Cruciale sarà il faccia a faccia, all’ora di pranzo, il 29 gennaio, con la cancelliera tedesca. Ma chi conosce Renzi esclude che il presidente del Consiglio scenderà a più miti consigli abbassando i toni. Altro che favorire i populisti, è la linea, l’Italia, chiedendo una correzione di rotta, vuole proprio impedire ai vari Le Pen, in crescita in molti paesi, di indicare nell’Ue la causa di tutti i mali, dalla disoccupazione all’immigrazione.
“Non accettiamo lezioni da nessuno”, è il mantra del leader dem, che per dimostrare come l’Italia finalmente sia diventata credibile sulle riforme, mercoledì sera metterà sul piatto del Consiglio dei ministri i primi 10 decreti della riforma della Pubblica Amministrazione con alcune novità già annunciate, come le misure per i “fannulloni”, e altre tenute ancora segrete.
In parallelo, però, Renzi ha deciso di cambiare il volto della rappresentanza italiana a Bruxelles. Dopo aver provato inutilmente a convincere l‘ambasciatore a Mosca Cesare Ragagliani, il premier ha sparigliato le carte scegliendo Calenda, un manager con un passato in varie aziende, a cominciare dalla Ferrari, lontanissimo da atteggiamenti e riti dei diplomatici.
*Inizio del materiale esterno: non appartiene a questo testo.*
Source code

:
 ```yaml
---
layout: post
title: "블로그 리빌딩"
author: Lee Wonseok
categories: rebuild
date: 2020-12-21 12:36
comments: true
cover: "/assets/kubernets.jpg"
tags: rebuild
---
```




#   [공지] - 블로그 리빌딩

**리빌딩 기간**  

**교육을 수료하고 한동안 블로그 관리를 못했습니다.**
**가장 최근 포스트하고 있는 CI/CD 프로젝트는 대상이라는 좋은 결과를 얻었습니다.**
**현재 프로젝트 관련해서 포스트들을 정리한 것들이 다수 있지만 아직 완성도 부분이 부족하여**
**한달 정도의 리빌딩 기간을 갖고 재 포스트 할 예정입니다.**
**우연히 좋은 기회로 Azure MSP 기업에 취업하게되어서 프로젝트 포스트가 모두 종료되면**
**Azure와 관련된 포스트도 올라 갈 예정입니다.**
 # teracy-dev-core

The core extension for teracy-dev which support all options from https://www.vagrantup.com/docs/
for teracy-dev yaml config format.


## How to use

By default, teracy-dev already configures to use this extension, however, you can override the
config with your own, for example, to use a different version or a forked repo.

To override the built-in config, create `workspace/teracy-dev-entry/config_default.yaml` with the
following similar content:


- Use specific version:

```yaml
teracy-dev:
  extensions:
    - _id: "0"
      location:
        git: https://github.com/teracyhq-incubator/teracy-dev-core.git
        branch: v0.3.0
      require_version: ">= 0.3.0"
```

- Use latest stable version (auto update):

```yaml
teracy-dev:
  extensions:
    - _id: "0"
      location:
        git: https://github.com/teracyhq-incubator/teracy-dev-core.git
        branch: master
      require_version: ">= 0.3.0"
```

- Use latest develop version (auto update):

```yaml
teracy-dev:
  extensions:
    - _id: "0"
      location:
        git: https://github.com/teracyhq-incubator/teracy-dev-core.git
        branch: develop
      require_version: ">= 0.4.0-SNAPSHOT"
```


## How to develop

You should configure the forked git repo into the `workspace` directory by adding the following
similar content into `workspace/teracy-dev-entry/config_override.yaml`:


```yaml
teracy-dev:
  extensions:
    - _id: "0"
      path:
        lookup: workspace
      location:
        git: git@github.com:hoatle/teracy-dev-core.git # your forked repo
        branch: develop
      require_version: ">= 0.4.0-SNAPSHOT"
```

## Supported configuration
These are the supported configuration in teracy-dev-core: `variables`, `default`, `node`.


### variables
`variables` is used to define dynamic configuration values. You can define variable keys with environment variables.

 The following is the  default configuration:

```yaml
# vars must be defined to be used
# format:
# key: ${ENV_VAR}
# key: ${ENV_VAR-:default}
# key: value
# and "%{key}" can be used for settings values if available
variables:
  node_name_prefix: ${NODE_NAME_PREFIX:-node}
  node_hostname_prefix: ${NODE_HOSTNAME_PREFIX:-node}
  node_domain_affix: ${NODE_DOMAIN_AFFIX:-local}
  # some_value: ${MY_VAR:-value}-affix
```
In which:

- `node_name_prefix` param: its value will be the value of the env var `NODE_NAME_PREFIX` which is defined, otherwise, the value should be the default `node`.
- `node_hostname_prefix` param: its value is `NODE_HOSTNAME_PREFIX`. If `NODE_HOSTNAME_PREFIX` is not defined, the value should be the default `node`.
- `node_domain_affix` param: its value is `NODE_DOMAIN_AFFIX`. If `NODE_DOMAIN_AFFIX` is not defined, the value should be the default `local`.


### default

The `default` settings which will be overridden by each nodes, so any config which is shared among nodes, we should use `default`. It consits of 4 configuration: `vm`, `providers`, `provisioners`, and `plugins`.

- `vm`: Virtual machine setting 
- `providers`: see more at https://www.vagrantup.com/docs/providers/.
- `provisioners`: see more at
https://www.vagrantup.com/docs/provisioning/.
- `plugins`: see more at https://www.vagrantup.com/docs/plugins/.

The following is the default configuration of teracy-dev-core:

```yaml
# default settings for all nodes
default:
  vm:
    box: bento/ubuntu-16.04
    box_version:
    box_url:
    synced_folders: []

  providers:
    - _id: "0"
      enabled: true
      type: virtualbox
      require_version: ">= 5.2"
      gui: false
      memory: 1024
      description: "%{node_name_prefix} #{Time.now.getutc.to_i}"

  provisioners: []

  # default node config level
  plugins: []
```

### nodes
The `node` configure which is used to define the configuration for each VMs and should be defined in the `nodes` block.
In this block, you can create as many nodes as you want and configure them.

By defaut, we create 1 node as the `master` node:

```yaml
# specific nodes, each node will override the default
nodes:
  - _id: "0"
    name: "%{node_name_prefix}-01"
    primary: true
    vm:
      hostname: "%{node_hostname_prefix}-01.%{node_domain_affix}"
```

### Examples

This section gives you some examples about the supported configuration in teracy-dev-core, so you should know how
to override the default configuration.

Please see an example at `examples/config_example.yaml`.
Nominato da Enrico Letta, Calenda è riuscito a restare al suo posto con l’arrivo di Renzi e a stringere un rapporto di grande stima con il presidente del Consiglio. Negli ultimi due anni, il viceministro ha girato il mondo, spesso anticipando le missioni del premier, per allargare l’export italiano. Un inedito per Bruxelles dove, per tradizione, sono sempre mandati alla rappresentanza diplomatici con capacità di mediazione. Ma anche da qui passa per il leader dem la determinazione a cambiare l’Europa.
(Nel video, l’affondo del presidente del Ppe, Manfred Weber, al presidente del Consiglio Matteo Renzi)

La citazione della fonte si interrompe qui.